1:24-cv-00129D.N.D., United States Federal Courts2 entries
Filing Date
Type
Action Taken
Document
Summary
08/14/2024
Decision
Plaintiff’s motion for a scheduling order to address the FOIA request granted.
In a Freedom of Information Act (FOIA) lawsuit brought by the North Dakota Attorney General against the U.S. Environmental Protection Agency (EPA) seeking documents and communications regarding “EPA’s power sector climate strategy” and related topics, the federal district court for the District of North Dakota dismissed as moot the Attorney General’s motion for a preliminary injunction and set a schedule for EPA’s response based on information provided by EPA as to its anticipated rate of production. EPA reported that its search for records responsive to three of the Attorney General’s four requests had returned 9,269 potentially responsive records, and that additional records might be identified in response to the fourth request. The court directed EPA to continue with review of at least 825 records per month and directed the parties to confer to attempt to narrow the search.

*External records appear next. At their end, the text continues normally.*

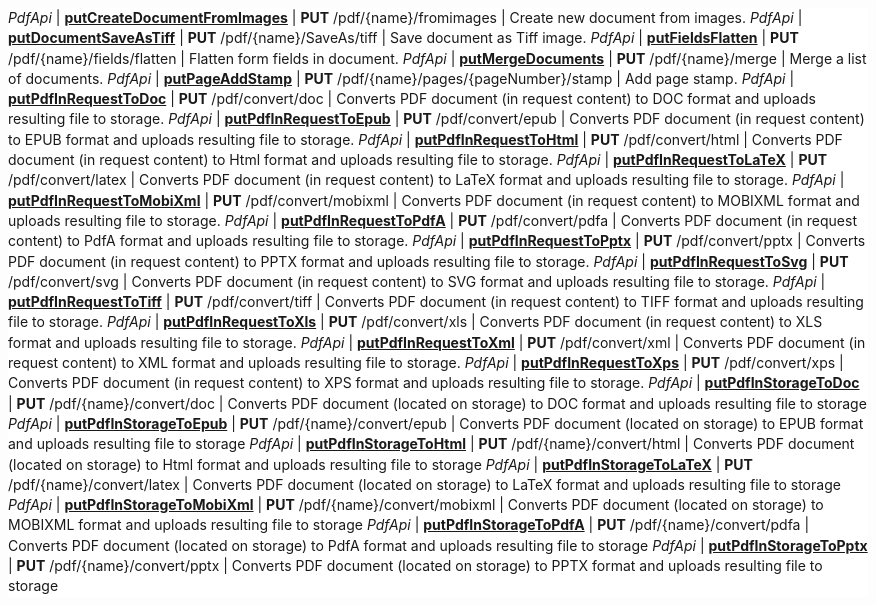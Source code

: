 *PdfApi* | [**putCreateDocumentFromImages**](docs/PdfApi.md#putCreateDocumentFromImages) | **PUT** /pdf/{name}/fromimages | Create new document from images.
*PdfApi* | [**putDocumentSaveAsTiff**](docs/PdfApi.md#putDocumentSaveAsTiff) | **PUT** /pdf/{name}/SaveAs/tiff | Save document as Tiff image.
*PdfApi* | [**putFieldsFlatten**](docs/PdfApi.md#putFieldsFlatten) | **PUT** /pdf/{name}/fields/flatten | Flatten form fields in document.
*PdfApi* | [**putMergeDocuments**](docs/PdfApi.md#putMergeDocuments) | **PUT** /pdf/{name}/merge | Merge a list of documents.
*PdfApi* | [**putPageAddStamp**](docs/PdfApi.md#putPageAddStamp) | **PUT** /pdf/{name}/pages/{pageNumber}/stamp | Add page stamp.
*PdfApi* | [**putPdfInRequestToDoc**](docs/PdfApi.md#putPdfInRequestToDoc) | **PUT** /pdf/convert/doc | Converts PDF document (in request content) to DOC format and uploads resulting file to storage.
*PdfApi* | [**putPdfInRequestToEpub**](docs/PdfApi.md#putPdfInRequestToEpub) | **PUT** /pdf/convert/epub | Converts PDF document (in request content) to EPUB format and uploads resulting file to storage.
*PdfApi* | [**putPdfInRequestToHtml**](docs/PdfApi.md#putPdfInRequestToHtml) | **PUT** /pdf/convert/html | Converts PDF document (in request content) to Html format and uploads resulting file to storage.
*PdfApi* | [**putPdfInRequestToLaTeX**](docs/PdfApi.md#putPdfInRequestToLaTeX) | **PUT** /pdf/convert/latex | Converts PDF document (in request content) to LaTeX format and uploads resulting file to storage.
*PdfApi* | [**putPdfInRequestToMobiXml**](docs/PdfApi.md#putPdfInRequestToMobiXml) | **PUT** /pdf/convert/mobixml | Converts PDF document (in request content) to MOBIXML format and uploads resulting file to storage.
*PdfApi* | [**putPdfInRequestToPdfA**](docs/PdfApi.md#putPdfInRequestToPdfA) | **PUT** /pdf/convert/pdfa | Converts PDF document (in request content) to PdfA format and uploads resulting file to storage.
*PdfApi* | [**putPdfInRequestToPptx**](docs/PdfApi.md#putPdfInRequestToPptx) | **PUT** /pdf/convert/pptx | Converts PDF document (in request content) to PPTX format and uploads resulting file to storage.
*PdfApi* | [**putPdfInRequestToSvg**](docs/PdfApi.md#putPdfInRequestToSvg) | **PUT** /pdf/convert/svg | Converts PDF document (in request content) to SVG format and uploads resulting file to storage.
*PdfApi* | [**putPdfInRequestToTiff**](docs/PdfApi.md#putPdfInRequestToTiff) | **PUT** /pdf/convert/tiff | Converts PDF document (in request content) to TIFF format and uploads resulting file to storage.
*PdfApi* | [**putPdfInRequestToXls**](docs/PdfApi.md#putPdfInRequestToXls) | **PUT** /pdf/convert/xls | Converts PDF document (in request content) to XLS format and uploads resulting file to storage.
*PdfApi* | [**putPdfInRequestToXml**](docs/PdfApi.md#putPdfInRequestToXml) | **PUT** /pdf/convert/xml | Converts PDF document (in request content) to XML format and uploads resulting file to storage.
*PdfApi* | [**putPdfInRequestToXps**](docs/PdfApi.md#putPdfInRequestToXps) | **PUT** /pdf/convert/xps | Converts PDF document (in request content) to XPS format and uploads resulting file to storage.
*PdfApi* | [**putPdfInStorageToDoc**](docs/PdfApi.md#putPdfInStorageToDoc) | **PUT** /pdf/{name}/convert/doc | Converts PDF document (located on storage) to DOC format and uploads resulting file to storage
*PdfApi* | [**putPdfInStorageToEpub**](docs/PdfApi.md#putPdfInStorageToEpub) | **PUT** /pdf/{name}/convert/epub | Converts PDF document (located on storage) to EPUB format and uploads resulting file to storage
*PdfApi* | [**putPdfInStorageToHtml**](docs/PdfApi.md#putPdfInStorageToHtml) | **PUT** /pdf/{name}/convert/html | Converts PDF document (located on storage) to Html format and uploads resulting file to storage
*PdfApi* | [**putPdfInStorageToLaTeX**](docs/PdfApi.md#putPdfInStorageToLaTeX) | **PUT** /pdf/{name}/convert/latex | Converts PDF document (located on storage) to LaTeX format and uploads resulting file to storage
*PdfApi* | [**putPdfInStorageToMobiXml**](docs/PdfApi.md#putPdfInStorageToMobiXml) | **PUT** /pdf/{name}/convert/mobixml | Converts PDF document (located on storage) to MOBIXML format and uploads resulting file to storage
*PdfApi* | [**putPdfInStorageToPdfA**](docs/PdfApi.md#putPdfInStorageToPdfA) | **PUT** /pdf/{name}/convert/pdfa | Converts PDF document (located on storage) to PdfA format and uploads resulting file to storage
*PdfApi* | [**putPdfInStorageToPptx**](docs/PdfApi.md#putPdfInStorageToPptx) | **PUT** /pdf/{name}/convert/pptx | Converts PDF document (located on storage) to PPTX format and uploads resulting file to storage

The court ordered the parties to provide the court with written status reports every two months.
07/02/2024
Complaint
Complaint filed.
The North Dakota Attorney General filed a Freedom of Information Act (FOIA) lawsuit in the federal district court for the District of North Dakota to compel EPA to produce records in response to the Attorney General’s April 2024 request for documents regarding “EPA’s role in implementing the current administration’s climate agenda and how EPA was advancing that agenda by promulgating a variety of rules targeting coal-fired power plants with retirement-inducing costs under a variety of different statutory authorities that are unrelated to greenhouse gas emissions and climate change.” The FOIA request asked for documents and communications between June 30, 2022 and April 3, 2023 that fell within four categories, including documents and communications regarding “EPA’s power sector climate strategy” and documents and communications that included both climate change-related search terms and search terms related to other regulatory programs (e.g., coal ash, air toxics, regional haze, and particulate matter) or shutdown or retirement of coal facilities. The complaint alleged that the complaint “concerns EPA’s motivations and bases for using its various regulatory authorities to impose retirement-inducing costs on coal-fired power plants for putative climate change reasons, in an apparent attempt to end-run the West Virginia v. EPA decision.”